Below are some records. Print exactly the lines between the one holding "duplicate handling configuration" and the one holding "- Start: URSIngestionEvent", inclusive, and nothing else.

***** Source data

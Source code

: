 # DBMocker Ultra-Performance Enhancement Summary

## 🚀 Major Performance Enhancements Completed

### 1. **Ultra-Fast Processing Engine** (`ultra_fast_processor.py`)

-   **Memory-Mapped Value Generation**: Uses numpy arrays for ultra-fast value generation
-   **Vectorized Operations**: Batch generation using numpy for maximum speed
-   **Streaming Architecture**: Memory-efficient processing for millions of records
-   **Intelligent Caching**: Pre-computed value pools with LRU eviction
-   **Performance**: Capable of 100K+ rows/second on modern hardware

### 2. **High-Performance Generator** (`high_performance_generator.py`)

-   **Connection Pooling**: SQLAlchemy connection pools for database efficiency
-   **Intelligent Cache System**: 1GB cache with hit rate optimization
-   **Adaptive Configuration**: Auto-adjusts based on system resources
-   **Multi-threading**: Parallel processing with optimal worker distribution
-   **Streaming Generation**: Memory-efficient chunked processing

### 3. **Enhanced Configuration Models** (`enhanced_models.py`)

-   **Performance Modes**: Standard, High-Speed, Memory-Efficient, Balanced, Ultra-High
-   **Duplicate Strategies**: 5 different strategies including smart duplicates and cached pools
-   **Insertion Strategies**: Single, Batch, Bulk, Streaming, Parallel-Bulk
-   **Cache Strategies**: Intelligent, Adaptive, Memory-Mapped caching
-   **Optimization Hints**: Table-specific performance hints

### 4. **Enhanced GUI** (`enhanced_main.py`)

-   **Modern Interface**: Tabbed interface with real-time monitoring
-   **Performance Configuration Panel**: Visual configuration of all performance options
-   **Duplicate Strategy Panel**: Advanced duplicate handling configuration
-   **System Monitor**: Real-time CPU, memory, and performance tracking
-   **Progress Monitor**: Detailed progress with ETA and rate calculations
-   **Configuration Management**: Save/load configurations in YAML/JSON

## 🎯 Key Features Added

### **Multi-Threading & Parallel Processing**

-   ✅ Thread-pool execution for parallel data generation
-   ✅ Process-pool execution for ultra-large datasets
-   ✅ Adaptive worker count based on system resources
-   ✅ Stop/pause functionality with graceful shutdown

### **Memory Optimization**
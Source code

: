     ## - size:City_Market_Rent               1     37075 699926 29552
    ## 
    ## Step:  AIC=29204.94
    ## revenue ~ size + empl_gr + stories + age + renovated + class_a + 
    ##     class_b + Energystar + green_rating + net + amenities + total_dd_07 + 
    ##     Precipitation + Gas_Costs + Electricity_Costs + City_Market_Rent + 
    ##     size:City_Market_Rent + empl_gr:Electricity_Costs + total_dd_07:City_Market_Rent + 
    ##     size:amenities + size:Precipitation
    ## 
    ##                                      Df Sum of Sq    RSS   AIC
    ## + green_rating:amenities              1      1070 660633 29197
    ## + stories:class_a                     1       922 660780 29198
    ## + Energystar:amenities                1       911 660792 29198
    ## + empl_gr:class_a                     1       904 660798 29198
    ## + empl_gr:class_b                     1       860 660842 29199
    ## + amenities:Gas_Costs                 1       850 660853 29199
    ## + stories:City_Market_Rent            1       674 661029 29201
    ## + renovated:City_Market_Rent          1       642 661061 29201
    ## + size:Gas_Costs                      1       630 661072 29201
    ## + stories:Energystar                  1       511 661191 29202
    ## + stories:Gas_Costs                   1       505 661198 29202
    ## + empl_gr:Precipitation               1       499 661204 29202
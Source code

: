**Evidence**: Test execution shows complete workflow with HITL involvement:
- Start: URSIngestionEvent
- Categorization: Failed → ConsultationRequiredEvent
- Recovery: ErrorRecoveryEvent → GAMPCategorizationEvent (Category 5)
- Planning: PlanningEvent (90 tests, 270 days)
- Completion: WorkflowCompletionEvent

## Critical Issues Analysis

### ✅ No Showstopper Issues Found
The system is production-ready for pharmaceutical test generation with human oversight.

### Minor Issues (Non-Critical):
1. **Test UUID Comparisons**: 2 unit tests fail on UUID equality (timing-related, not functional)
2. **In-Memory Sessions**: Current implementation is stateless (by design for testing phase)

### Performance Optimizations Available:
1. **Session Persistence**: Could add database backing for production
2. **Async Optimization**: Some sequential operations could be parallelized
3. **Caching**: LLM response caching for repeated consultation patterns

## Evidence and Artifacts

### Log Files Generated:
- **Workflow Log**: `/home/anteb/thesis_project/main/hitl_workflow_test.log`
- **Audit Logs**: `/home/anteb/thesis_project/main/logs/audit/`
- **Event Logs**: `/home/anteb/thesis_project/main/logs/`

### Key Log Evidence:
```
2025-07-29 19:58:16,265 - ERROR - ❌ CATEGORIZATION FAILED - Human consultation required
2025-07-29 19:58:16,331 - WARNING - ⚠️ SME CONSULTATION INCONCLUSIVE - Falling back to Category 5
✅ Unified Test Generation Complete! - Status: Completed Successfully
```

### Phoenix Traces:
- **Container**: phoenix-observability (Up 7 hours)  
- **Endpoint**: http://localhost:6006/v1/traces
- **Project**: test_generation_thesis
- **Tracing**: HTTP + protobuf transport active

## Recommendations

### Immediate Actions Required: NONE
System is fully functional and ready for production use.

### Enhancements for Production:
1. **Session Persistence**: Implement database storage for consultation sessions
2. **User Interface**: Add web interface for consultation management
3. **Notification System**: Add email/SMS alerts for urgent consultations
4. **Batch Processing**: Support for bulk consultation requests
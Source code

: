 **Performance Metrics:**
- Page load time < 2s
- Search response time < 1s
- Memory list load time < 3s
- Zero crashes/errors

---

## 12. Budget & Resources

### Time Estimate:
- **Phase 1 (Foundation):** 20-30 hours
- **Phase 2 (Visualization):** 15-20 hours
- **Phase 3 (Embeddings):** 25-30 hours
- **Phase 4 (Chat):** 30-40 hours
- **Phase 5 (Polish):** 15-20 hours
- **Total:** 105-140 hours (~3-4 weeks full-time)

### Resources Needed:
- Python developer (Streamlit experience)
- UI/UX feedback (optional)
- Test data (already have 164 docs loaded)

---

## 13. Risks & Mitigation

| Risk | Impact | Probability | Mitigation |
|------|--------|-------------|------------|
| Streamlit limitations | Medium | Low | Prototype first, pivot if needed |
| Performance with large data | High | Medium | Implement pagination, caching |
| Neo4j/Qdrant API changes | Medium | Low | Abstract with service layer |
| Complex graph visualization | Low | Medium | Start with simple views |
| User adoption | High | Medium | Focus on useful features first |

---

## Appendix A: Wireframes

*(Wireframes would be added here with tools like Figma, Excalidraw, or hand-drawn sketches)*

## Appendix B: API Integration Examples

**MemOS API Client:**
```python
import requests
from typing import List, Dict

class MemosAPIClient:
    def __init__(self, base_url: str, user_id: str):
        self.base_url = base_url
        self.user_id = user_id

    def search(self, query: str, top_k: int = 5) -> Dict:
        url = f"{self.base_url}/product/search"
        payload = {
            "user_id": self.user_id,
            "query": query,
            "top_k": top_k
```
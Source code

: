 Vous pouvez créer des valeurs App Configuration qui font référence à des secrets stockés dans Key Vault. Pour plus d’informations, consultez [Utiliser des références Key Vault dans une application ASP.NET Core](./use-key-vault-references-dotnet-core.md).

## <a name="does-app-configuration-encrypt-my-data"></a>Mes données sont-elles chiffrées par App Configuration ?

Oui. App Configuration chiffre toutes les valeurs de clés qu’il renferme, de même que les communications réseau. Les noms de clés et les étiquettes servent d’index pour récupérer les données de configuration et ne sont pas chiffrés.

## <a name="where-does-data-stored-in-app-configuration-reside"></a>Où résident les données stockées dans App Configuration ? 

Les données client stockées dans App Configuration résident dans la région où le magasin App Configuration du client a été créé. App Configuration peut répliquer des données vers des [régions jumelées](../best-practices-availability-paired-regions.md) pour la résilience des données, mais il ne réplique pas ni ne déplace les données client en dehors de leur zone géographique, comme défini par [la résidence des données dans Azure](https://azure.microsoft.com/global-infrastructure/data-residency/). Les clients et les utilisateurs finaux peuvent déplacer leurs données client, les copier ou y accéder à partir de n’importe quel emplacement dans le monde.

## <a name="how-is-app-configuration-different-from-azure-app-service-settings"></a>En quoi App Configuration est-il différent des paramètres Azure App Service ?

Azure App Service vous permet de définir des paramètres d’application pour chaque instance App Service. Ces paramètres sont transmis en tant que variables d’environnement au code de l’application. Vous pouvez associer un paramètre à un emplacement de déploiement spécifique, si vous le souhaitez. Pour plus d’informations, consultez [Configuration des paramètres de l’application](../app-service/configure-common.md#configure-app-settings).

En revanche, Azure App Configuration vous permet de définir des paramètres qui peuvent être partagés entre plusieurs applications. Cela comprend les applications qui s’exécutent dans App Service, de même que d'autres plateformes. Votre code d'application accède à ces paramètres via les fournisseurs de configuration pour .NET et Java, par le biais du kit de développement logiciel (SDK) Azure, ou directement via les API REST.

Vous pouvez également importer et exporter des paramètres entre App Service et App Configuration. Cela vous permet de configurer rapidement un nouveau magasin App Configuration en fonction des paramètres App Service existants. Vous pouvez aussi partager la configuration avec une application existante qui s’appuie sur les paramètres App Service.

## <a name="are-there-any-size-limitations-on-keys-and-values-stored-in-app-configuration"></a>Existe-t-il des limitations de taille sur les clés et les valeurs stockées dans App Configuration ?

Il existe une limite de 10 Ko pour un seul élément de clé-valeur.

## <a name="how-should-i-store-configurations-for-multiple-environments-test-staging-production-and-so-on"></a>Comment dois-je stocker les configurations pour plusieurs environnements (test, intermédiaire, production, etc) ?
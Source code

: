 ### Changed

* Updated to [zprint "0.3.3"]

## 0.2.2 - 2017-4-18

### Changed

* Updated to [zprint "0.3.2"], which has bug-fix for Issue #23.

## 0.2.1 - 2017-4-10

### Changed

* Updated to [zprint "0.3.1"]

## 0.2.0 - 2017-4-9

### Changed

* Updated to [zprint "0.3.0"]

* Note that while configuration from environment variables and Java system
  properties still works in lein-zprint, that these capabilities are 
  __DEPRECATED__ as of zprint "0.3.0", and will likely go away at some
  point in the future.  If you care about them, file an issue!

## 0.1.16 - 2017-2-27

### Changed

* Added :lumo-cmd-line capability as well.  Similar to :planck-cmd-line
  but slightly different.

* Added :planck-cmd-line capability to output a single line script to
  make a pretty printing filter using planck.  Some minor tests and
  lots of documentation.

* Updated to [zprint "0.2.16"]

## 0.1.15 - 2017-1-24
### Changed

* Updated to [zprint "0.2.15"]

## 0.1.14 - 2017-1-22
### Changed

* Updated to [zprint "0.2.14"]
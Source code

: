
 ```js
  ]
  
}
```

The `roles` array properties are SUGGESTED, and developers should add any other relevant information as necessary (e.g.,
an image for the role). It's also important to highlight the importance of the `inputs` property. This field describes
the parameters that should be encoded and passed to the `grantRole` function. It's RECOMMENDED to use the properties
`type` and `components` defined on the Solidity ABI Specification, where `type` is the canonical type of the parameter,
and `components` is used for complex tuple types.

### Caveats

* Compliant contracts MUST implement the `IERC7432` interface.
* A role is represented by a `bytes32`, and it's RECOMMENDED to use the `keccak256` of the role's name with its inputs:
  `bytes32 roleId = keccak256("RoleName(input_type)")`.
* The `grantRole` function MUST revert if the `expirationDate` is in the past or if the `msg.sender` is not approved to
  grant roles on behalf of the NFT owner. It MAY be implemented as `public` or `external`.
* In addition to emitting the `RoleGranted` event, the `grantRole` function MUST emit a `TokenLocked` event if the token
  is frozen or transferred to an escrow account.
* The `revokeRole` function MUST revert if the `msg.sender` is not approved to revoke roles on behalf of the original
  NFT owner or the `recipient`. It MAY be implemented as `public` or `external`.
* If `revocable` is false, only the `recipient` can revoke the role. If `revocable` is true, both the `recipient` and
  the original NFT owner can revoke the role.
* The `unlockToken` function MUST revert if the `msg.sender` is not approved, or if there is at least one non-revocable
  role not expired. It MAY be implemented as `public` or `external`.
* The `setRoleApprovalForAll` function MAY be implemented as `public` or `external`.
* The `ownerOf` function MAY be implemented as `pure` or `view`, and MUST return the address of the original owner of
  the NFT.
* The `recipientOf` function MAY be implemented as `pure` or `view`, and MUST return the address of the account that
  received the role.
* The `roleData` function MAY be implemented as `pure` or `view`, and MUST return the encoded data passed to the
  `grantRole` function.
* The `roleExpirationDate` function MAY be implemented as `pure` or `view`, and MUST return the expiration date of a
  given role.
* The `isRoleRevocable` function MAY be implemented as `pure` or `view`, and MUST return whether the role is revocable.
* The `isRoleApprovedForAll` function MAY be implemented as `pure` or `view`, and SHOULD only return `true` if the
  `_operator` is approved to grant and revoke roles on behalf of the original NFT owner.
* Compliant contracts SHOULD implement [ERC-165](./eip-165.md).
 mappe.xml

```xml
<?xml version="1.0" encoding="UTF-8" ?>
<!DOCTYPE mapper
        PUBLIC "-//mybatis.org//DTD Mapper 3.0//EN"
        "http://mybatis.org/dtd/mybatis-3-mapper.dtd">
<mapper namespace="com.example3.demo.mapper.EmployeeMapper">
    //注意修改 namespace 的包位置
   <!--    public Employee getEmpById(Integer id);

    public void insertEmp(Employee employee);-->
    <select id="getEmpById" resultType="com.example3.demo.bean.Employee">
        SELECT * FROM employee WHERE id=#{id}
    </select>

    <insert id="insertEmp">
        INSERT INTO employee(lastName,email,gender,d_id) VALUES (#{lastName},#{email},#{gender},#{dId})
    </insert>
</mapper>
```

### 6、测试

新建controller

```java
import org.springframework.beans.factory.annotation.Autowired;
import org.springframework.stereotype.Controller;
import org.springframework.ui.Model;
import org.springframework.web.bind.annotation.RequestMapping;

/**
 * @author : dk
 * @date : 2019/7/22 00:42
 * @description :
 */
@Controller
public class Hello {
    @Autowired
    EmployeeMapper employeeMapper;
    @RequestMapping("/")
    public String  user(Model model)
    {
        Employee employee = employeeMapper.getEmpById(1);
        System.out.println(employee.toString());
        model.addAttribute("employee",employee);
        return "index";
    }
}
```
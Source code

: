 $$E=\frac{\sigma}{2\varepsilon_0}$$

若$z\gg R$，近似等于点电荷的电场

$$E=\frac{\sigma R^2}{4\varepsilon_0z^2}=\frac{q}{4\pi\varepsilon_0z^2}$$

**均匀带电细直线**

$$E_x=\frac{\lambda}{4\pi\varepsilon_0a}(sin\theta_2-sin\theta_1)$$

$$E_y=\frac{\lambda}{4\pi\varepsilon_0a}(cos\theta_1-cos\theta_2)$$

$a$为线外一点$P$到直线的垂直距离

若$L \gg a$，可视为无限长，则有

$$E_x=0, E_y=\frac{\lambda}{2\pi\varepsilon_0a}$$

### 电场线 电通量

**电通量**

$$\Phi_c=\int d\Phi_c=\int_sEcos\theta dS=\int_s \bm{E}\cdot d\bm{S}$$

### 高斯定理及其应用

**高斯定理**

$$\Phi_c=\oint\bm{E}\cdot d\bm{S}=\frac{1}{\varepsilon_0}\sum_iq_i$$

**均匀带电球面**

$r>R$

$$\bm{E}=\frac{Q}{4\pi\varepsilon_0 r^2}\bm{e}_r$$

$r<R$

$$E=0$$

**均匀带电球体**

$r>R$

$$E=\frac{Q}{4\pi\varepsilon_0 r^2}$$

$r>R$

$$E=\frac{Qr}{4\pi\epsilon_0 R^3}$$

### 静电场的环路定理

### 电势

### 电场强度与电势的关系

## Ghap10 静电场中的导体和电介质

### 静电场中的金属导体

**********

▸ Exercise response:
-   **Duplicate Strategy Panel**: Advanced duplicate handling configuration
-   **System Monitor**: Real-time CPU, memory, and performance tracking
-   **Progress Monitor**: Detailed progress with ETA and rate calculations
-   **Configuration Management**: Save/load configurations in YAML/JSON

## 🎯 Key Features Added

### **Multi-Threading & Parallel Processing**

-   ✅ Thread-pool execution for parallel data generation
-   ✅ Process-pool execution for ultra-large datasets
-   ✅ Adaptive worker count based on system resources
-   ✅ Stop/pause functionality with graceful shutdown

### **Memory Optimization**
Source code

:     ## - size:City_Market_Rent               1     37075 699926 29552
    ## 
    ## Step:  AIC=29204.94
    ## revenue ~ size + empl_gr + stories + age + renovated + class_a + 
    ##     class_b + Energystar + green_rating + net + amenities + total_dd_07 + 
    ##     Precipitation + Gas_Costs + Electricity_Costs + City_Market_Rent + 
    ##     size:City_Market_Rent + empl_gr:Electricity_Costs + total_dd_07:City_Market_Rent + 
    ##     size:amenities + size:Precipitation
    ## 
    ##                                      Df Sum of Sq    RSS   AIC
    ## + green_rating:amenities              1      1070 660633 29197
    ## + stories:class_a                     1       922 660780 29198
    ## + Energystar:amenities                1       911 660792 29198
    ## + empl_gr:class_a                     1       904 660798 29198
    ## + empl_gr:class_b                     1       860 660842 29199
    ## + amenities:Gas_Costs                 1       850 660853 29199
    ## + stories:City_Market_Rent            1       674 661029 29201
    ## + renovated:City_Market_Rent          1       642 661061 29201
    ## + size:Gas_Costs                      1       630 661072 29201
    ## + stories:Energystar                  1       511 661191 29202
    ## + stories:Gas_Costs                   1       505 661198 29202
    ## + empl_gr:Precipitation               1       499 661204 29202
Source code

:**Evidence**: Test execution shows complete workflow with HITL involvement:
- Start: URSIngestionEvent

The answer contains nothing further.